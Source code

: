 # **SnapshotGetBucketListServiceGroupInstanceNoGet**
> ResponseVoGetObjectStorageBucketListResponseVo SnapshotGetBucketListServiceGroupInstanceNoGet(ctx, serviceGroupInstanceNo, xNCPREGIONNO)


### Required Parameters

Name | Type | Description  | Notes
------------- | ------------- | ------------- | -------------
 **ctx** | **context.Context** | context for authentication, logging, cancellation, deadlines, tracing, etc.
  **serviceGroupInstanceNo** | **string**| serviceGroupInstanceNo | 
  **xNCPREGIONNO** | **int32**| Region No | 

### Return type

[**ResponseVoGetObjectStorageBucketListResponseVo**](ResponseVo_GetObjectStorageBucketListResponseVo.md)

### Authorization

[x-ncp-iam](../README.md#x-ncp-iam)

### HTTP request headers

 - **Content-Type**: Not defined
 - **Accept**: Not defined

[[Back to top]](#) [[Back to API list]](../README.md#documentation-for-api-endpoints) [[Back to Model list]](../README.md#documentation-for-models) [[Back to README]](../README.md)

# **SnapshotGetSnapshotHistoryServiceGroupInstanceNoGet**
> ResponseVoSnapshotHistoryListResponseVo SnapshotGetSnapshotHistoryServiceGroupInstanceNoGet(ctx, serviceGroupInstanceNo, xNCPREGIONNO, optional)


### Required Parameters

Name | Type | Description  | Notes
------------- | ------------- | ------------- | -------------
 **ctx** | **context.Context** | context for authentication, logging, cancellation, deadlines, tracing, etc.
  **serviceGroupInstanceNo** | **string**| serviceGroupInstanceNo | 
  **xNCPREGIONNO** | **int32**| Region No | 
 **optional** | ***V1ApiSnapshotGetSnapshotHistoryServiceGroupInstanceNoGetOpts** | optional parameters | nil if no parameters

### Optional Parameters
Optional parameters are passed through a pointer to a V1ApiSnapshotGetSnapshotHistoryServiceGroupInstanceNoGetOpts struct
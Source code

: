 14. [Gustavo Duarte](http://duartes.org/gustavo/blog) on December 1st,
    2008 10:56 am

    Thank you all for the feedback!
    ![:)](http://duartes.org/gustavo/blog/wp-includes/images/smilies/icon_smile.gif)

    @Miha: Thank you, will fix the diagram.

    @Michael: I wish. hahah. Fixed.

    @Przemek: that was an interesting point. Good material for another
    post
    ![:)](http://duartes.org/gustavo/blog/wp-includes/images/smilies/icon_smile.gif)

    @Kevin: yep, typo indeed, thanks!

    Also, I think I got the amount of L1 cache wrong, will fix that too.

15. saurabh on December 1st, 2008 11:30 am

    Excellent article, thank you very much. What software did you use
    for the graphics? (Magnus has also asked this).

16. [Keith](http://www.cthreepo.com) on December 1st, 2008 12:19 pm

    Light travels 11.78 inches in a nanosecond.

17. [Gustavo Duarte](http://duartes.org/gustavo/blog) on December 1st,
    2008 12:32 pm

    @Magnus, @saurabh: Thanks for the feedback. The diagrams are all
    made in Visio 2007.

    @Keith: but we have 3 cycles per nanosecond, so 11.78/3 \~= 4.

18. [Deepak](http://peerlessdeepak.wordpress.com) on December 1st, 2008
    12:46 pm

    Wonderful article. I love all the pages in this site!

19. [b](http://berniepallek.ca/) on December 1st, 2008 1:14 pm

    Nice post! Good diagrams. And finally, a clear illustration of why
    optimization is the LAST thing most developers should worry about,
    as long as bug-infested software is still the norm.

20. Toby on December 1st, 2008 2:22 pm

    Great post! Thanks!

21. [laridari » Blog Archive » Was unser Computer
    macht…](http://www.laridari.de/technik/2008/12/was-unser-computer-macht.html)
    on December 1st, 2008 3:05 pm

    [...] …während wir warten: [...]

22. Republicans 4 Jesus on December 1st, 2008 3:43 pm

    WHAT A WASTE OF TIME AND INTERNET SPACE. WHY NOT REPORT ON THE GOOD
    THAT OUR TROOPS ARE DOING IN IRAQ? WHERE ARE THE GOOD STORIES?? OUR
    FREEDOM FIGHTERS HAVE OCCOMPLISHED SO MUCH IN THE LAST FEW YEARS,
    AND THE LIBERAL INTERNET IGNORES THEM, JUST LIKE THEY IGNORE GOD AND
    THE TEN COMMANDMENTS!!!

════════════════════

TASK TO CARRY OUT
Write out the entire listing so that each line matches the original exactly.

RESPONSE AREA
Source code

: # **SnapshotGetBucketListServiceGroupInstanceNoGet**
> ResponseVoGetObjectStorageBucketListResponseVo SnapshotGetBucketListServiceGroupInstanceNoGet(ctx, serviceGroupInstanceNo, xNCPREGIONNO)


### Required Parameters

Name | Type | Description  | Notes
------------- | ------------- | ------------- | -------------
 **ctx** | **context.Context** | context for authentication, logging, cancellation, deadlines, tracing, etc.
  **serviceGroupInstanceNo** | **string**| serviceGroupInstanceNo | 
  **xNCPREGIONNO** | **int32**| Region No | 

### Return type

[**ResponseVoGetObjectStorageBucketListResponseVo**](ResponseVo_GetObjectStorageBucketListResponseVo.md)

### Authorization

[x-ncp-iam](../README.md#x-ncp-iam)

### HTTP request headers

 - **Content-Type**: Not defined
 - **Accept**: Not defined

[[Back to top]](#) [[Back to API list]](../README.md#documentation-for-api-endpoints) [[Back to Model list]](../README.md#documentation-for-models) [[Back to README]](../README.md)

# **SnapshotGetSnapshotHistoryServiceGroupInstanceNoGet**
> ResponseVoSnapshotHistoryListResponseVo SnapshotGetSnapshotHistoryServiceGroupInstanceNoGet(ctx, serviceGroupInstanceNo, xNCPREGIONNO, optional)


### Required Parameters

Name | Type | Description  | Notes
------------- | ------------- | ------------- | -------------
 **ctx** | **context.Context** | context for authentication, logging, cancellation, deadlines, tracing, etc.
  **serviceGroupInstanceNo** | **string**| serviceGroupInstanceNo | 
  **xNCPREGIONNO** | **int32**| Region No | 
 **optional** | ***V1ApiSnapshotGetSnapshotHistoryServiceGroupInstanceNoGetOpts** | optional parameters | nil if no parameters

### Optional Parameters
Optional parameters are passed through a pointer to a V1ApiSnapshotGetSnapshotHistoryServiceGroupInstanceNoGetOpts struct
Source code

: 14. [Gustavo Duarte](http://duartes.org/gustavo/blog) on December 1st,
    2008 10:56 am

    Thank you all for the feedback!
    ![:)](http://duartes.org/gustavo/blog/wp-includes/images/smilies/icon_smile.gif)

    @Miha: Thank you, will fix the diagram.

    @Michael: I wish. hahah. Fixed.

    @Przemek: that was an interesting point. Good material for another
    post
    ![:)](http://duartes.org/gustavo/blog/wp-includes/images/smilies/icon_smile.gif)

    @Kevin: yep, typo indeed, thanks!

    Also, I think I got the amount of L1 cache wrong, will fix that too.

15. saurabh on December 1st, 2008 11:30 am

    Excellent article, thank you very much. What software did you use
    for the graphics? (Magnus has also asked this).

16. [Keith](http://www.cthreepo.com) on December 1st, 2008 12:19 pm

    Light travels 11.78 inches in a nanosecond.

17. [Gustavo Duarte](http://duartes.org/gustavo/blog) on December 1st,
    2008 12:32 pm

    @Magnus, @saurabh: Thanks for the feedback. The diagrams are all
    made in Visio 2007.

    @Keith: but we have 3 cycles per nanosecond, so 11.78/3 \~= 4.

18. [Deepak](http://peerlessdeepak.wordpress.com) on December 1st, 2008
    12:46 pm

    Wonderful article. I love all the pages in this site!

19. [b](http://berniepallek.ca/) on December 1st, 2008 1:14 pm

    Nice post! Good diagrams. And finally, a clear illustration of why
    optimization is the LAST thing most developers should worry about,
    as long as bug-infested software is still the norm.

20. Toby on December 1st, 2008 2:22 pm

    Great post! Thanks!

21. [laridari » Blog Archive » Was unser Computer
    macht…](http://www.laridari.de/technik/2008/12/was-unser-computer-macht.html)
    on December 1st, 2008 3:05 pm

    [...] …während wir warten: [...]

22. Republicans 4 Jesus on December 1st, 2008 3:43 pm

    WHAT A WASTE OF TIME AND INTERNET SPACE. WHY NOT REPORT ON THE GOOD
    THAT OUR TROOPS ARE DOING IN IRAQ? WHERE ARE THE GOOD STORIES?? OUR
    FREEDOM FIGHTERS HAVE OCCOMPLISHED SO MUCH IN THE LAST FEW YEARS,
    AND THE LIBERAL INTERNET IGNORES THEM, JUST LIKE THEY IGNORE GOD AND
    THE TEN COMMANDMENTS!!!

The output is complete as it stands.